§ **Action item**
Although the data below holds other lines too, output only those from the line with "используя, разумеется, тот" up to and including the line with "Задание элемента порядка", exactly as they appear.

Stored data
# # #

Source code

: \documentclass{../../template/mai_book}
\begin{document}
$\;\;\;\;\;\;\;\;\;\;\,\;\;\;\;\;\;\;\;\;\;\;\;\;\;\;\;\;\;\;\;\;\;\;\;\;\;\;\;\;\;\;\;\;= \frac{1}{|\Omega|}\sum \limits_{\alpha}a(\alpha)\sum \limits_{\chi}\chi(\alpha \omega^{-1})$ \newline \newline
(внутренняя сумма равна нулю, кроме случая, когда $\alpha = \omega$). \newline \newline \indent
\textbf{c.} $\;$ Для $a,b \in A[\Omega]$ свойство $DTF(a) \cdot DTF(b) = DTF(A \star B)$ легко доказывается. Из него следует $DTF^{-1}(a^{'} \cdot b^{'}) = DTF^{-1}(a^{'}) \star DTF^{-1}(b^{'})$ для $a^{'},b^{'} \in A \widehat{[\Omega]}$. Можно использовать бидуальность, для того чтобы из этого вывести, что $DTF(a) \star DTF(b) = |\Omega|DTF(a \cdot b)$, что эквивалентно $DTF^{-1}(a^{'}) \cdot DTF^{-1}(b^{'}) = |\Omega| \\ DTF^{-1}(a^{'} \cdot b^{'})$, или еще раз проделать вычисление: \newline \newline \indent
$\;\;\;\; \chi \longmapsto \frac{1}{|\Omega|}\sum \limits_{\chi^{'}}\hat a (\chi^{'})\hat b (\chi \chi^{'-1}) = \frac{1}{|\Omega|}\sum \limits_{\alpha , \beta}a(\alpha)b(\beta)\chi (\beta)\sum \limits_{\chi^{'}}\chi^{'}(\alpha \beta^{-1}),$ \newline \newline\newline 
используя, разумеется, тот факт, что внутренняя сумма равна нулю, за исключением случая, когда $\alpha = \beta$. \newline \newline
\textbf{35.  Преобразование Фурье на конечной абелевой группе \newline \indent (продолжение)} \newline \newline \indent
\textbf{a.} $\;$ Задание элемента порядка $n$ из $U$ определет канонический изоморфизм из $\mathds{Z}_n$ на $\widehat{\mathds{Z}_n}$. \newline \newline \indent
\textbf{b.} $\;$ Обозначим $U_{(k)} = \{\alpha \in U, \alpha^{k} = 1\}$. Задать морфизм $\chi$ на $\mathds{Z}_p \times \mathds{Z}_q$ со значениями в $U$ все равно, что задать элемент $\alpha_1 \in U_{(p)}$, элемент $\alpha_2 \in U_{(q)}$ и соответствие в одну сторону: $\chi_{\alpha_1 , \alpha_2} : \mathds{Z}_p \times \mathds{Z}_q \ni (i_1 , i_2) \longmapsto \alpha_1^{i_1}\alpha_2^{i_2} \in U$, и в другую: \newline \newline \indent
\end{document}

# # #

§ **Exercise output**
используя, разумеется, тот факт, что внутренняя сумма равна нулю, за исключением случая, когда $\alpha = \beta$. \newline \newline
\textbf{35.  Преобразование Фурье на конечной абелевой группе \newline \indent (продолжение)} \newline \newline \indent
\textbf{a.} $\;$ Задание элемента порядка $n$ из $U$ определет канонический изоморфизм из $\mathds{Z}_n$ на $\widehat{\mathds{Z}_n}$. \newline \newline \indent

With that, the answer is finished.